I've read a few suggested topic but unfortunately haven't found the answer for my question. Any suggestion is highly appreciated.

So, I'm working on the huge project and here is effected code snippet:

#include <stdio.h>
#include <stdlib.h>
#include <string.h>
#include <errno.h>
#include <time.h>
#include <sys/time.h>
#include <unistd.h>
#include <pthread.h>

static pthread_mutex_t mutex;
static pthread_cond_t cond;

static char *timestamp()
{
    time_t rawtime;
    struct tm *timeinfo;
    char *stamp;

    time(&rawtime);
    timeinfo = localtime(&rawtime);
    stamp = asctime(timeinfo);
    stamp[strlen(stamp) - 1] = '\0';

    return stamp;
}

static void *monitor(void *ctx)
{
    int ret;
    struct timeval now;
    struct timespec timeout = { 0 };

    while (1)
    {
        gettimeofday(&now, NULL);

        timeout.tv_sec = now.tv_sec + 1;

        pthread_mutex_lock(&mutex);

        if (!(ret = pthread_cond_timedwait(&cond, &mutex, &timeout)))
        {
            printf("%s [%s] Signaled successfully!\n", timestamp(),
                __FUNCTION__);

        }
        else if (ret == ETIMEDOUT)
            printf("%s [%s] Timed out!\n", timestamp(), __FUNCTION__);

        pthread_mutex_unlock(&mutex);
    }
    return NULL;
}

int main()
{
    pthread_t tid;

    if (pthread_mutex_init(&mutex, NULL) < 0)
    {
        perror("mutex");
        return -1;
    }

    if (pthread_cond_init(&cond, NULL) < 0)
    {
        perror("cond");
        pthread_mutex_destroy(&mutex);
        return -1;
    }

    if (pthread_create(&tid, NULL, monitor, NULL) < 0)
    {
        perror("create()");
        pthread_cond_destroy(&cond);
        pthread_mutex_destroy(&mutex);
        return -1;
    }

    pthread_detach(tid);
    srand(time(NULL));

    while (1)
    {
        int delay = rand() % 5 + 1;

        printf("%s [main] Waker is sleeping for %d sec\n", timestamp(), delay);
        sleep(delay);

        printf("%s [main] Signaling...\n", timestamp());
        pthread_mutex_lock(&mutex);
        printf("%s [main] Lock aquired...\n", timestamp());
        pthread_cond_signal(&cond);
        printf("%s [main] Signaled.

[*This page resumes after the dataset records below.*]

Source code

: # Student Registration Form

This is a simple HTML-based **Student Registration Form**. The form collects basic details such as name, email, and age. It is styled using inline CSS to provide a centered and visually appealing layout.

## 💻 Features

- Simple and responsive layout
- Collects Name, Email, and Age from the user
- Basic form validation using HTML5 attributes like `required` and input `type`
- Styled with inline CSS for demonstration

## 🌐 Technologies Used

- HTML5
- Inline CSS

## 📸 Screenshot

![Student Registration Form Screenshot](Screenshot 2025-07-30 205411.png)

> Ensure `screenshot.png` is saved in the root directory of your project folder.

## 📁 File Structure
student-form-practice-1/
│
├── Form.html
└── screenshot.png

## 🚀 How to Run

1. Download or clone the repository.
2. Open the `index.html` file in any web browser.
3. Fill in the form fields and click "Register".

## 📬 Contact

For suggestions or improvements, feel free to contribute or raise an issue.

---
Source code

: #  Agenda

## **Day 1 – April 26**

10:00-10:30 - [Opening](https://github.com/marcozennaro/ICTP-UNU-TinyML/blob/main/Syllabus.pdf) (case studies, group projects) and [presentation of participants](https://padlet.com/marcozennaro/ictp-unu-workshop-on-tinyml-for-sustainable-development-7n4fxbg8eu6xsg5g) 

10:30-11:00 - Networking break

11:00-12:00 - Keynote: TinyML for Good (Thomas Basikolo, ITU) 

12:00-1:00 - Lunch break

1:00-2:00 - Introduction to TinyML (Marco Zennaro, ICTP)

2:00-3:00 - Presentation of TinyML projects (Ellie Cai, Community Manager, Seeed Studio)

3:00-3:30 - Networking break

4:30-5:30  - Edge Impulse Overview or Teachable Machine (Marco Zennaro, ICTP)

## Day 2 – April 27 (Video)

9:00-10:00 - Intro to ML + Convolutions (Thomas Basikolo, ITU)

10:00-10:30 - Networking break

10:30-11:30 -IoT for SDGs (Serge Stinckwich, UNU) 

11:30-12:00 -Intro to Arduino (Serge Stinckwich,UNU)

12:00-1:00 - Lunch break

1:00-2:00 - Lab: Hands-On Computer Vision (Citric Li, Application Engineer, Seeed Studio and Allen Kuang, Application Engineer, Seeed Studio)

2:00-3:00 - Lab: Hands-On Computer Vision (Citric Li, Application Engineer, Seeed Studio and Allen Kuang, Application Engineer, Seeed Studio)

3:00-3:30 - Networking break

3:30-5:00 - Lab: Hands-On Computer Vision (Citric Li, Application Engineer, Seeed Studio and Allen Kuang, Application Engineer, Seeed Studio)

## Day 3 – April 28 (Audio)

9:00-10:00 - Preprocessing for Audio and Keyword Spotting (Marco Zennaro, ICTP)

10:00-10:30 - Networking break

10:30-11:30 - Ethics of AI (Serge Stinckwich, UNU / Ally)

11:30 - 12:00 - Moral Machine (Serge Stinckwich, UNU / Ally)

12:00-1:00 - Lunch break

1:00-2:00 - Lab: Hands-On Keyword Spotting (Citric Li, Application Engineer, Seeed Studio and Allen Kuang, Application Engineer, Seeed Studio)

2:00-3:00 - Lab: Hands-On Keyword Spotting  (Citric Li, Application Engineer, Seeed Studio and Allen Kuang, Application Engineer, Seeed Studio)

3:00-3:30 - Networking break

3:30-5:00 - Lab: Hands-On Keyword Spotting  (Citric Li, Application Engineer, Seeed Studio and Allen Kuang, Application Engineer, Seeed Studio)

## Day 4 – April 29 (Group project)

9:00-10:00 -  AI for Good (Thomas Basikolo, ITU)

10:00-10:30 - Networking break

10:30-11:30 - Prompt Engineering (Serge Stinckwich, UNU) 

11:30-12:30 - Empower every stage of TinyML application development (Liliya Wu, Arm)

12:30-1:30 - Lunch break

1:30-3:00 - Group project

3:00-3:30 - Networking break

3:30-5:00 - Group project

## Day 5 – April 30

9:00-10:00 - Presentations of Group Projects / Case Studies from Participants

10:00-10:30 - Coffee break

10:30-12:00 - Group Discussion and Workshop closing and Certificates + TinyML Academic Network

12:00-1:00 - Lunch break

Releasing...\n", timestamp());
        pthread_mutex_unlock(&mutex);
    }

    pthread_cond_destroy(&cond);
    pthread_mutex_destroy(&mutex);

    return 0;
}

Every time when [main] thread is reaching out the pthread_cond_signal and pthread_cond_timedwait is waiting (not timed out) the stuck is happening.

Locking mutex before pthread_cond_signal is best practice, which I have read here

This topic says that such stuck could happen if cond/mutex is destroyed before waiting.

This topic describes spurious wakes up, which could lead to such stuck.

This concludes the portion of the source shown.